__What you should do__. Where the listing below reaches the line containing "FIGHT, POWERFUL, HUMANITY", start writing out lines exactly, and stop once the line containing "HOME, CHILD, SEARCH" has been written.

Start of Exercise materials

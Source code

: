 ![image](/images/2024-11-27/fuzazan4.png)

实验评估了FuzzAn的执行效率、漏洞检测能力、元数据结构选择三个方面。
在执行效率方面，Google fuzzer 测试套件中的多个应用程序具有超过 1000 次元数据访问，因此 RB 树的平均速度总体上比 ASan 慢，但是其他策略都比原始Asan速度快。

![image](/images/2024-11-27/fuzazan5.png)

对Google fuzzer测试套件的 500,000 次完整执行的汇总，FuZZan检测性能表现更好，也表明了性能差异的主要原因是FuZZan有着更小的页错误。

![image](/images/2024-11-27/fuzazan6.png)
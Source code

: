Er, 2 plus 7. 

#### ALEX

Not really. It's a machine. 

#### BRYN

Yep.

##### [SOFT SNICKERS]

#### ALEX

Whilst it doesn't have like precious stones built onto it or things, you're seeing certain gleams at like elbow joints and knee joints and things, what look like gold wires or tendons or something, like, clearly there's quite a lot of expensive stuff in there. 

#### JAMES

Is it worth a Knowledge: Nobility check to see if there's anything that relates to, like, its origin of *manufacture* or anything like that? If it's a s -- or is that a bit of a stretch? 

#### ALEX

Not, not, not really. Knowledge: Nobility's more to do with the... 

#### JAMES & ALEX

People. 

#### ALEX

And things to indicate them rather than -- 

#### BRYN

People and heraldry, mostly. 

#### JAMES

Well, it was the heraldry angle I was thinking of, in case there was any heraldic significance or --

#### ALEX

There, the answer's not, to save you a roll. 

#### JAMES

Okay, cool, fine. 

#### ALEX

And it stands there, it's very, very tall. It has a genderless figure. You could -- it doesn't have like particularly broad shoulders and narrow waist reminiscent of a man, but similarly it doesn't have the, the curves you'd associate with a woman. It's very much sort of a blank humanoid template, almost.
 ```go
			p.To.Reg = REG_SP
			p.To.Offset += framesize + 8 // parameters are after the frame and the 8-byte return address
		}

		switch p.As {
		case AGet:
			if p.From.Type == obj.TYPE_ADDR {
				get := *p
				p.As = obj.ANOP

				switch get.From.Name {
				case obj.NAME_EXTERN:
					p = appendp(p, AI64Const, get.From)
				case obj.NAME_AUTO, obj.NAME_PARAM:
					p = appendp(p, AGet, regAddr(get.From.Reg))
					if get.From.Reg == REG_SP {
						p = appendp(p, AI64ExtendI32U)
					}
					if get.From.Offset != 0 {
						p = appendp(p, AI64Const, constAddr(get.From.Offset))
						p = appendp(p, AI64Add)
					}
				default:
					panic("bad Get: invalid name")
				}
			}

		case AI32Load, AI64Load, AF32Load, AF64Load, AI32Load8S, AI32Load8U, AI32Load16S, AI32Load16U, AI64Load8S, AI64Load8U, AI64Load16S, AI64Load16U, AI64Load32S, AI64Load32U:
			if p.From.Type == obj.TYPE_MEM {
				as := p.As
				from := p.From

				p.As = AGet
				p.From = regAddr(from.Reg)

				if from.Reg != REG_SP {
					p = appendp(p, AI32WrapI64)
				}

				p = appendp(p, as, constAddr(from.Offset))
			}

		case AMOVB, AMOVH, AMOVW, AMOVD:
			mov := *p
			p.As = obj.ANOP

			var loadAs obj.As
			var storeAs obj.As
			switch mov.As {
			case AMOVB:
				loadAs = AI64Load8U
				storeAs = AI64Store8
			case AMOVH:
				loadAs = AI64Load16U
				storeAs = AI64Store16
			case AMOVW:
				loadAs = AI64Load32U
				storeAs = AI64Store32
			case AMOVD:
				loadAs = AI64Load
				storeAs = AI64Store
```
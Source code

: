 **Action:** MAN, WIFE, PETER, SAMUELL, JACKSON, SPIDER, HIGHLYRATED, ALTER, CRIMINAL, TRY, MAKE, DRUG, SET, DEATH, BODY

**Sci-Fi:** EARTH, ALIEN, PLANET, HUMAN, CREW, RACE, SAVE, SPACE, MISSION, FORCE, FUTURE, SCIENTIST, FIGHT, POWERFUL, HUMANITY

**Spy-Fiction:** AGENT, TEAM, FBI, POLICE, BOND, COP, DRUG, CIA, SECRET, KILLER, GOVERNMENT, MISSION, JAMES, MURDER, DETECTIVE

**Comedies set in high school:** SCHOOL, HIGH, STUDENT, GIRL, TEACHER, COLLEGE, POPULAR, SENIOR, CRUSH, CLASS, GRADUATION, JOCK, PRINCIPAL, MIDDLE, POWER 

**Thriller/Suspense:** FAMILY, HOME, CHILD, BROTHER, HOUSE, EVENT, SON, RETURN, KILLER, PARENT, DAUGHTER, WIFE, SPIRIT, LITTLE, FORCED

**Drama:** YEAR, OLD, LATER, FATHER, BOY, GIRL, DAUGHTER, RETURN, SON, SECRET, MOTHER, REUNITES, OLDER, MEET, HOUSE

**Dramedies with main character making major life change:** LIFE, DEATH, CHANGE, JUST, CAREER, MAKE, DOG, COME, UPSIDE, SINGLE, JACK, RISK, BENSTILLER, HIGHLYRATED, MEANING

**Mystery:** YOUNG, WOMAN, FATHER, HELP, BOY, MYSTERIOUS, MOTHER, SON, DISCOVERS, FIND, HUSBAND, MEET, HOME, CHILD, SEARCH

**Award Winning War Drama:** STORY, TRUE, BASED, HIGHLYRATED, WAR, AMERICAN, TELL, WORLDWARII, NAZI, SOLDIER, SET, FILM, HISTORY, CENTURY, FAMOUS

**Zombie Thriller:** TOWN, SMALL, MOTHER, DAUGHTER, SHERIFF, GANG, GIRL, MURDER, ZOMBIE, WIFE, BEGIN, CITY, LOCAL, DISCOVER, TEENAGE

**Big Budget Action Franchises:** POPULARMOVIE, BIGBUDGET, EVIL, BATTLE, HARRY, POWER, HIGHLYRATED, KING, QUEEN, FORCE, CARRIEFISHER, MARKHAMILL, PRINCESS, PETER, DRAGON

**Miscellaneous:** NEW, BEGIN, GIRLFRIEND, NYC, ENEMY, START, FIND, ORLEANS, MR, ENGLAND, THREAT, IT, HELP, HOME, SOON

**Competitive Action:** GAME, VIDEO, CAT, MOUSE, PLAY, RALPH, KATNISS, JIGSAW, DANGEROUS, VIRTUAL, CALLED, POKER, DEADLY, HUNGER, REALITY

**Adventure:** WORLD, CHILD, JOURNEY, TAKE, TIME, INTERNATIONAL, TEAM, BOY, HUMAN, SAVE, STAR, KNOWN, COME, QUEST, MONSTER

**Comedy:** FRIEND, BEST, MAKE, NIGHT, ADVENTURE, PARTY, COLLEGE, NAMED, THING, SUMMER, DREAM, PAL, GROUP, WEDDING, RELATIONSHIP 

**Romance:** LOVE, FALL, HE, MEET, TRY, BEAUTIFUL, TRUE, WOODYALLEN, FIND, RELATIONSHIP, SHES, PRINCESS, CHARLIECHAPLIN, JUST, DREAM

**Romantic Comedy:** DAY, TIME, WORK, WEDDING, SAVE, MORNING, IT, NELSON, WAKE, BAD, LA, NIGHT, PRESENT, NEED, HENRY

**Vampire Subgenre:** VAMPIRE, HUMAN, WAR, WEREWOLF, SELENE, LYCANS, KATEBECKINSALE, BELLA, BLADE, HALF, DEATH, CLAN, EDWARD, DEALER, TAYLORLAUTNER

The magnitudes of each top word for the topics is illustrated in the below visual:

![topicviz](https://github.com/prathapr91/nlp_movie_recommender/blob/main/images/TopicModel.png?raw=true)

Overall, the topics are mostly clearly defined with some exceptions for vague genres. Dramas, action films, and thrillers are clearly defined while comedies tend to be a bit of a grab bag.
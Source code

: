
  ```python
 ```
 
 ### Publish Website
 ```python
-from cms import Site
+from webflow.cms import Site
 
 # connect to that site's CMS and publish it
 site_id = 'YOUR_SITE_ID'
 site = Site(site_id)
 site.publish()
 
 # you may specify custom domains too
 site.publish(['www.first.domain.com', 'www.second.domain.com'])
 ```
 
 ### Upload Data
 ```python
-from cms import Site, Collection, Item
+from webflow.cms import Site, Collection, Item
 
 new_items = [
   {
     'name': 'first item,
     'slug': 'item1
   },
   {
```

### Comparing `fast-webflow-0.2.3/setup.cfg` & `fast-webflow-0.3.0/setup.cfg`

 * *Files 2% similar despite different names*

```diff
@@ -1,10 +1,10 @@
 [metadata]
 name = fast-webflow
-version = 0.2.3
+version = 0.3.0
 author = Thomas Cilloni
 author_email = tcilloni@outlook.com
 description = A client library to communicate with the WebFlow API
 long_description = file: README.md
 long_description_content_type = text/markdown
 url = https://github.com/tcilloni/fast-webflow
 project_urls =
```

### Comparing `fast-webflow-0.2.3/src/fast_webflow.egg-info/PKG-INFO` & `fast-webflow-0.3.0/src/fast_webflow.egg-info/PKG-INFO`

End of Exercise materials

__Response to this task__.
**Sci-Fi:** EARTH, ALIEN, PLANET, HUMAN, CREW, RACE, SAVE, SPACE, MISSION, FORCE, FUTURE, SCIENTIST, FIGHT, POWERFUL, HUMANITY

**Spy-Fiction:** AGENT, TEAM, FBI, POLICE, BOND, COP, DRUG, CIA, SECRET, KILLER, GOVERNMENT, MISSION, JAMES, MURDER, DETECTIVE

**Comedies set in high school:** SCHOOL, HIGH, STUDENT, GIRL, TEACHER, COLLEGE, POPULAR, SENIOR, CRUSH, CLASS, GRADUATION, JOCK, PRINCIPAL, MIDDLE, POWER 

**Thriller/Suspense:** FAMILY, HOME, CHILD, BROTHER, HOUSE, EVENT, SON, RETURN, KILLER, PARENT, DAUGHTER, WIFE, SPIRIT, LITTLE, FORCED

**Drama:** YEAR, OLD, LATER, FATHER, BOY, GIRL, DAUGHTER, RETURN, SON, SECRET, MOTHER, REUNITES, OLDER, MEET, HOUSE

**Dramedies with main character making major life change:** LIFE, DEATH, CHANGE, JUST, CAREER, MAKE, DOG, COME, UPSIDE, SINGLE, JACK, RISK, BENSTILLER, HIGHLYRATED, MEANING

**Mystery:** YOUNG, WOMAN, FATHER, HELP, BOY, MYSTERIOUS, MOTHER, SON, DISCOVERS, FIND, HUSBAND, MEET, HOME, CHILD, SEARCH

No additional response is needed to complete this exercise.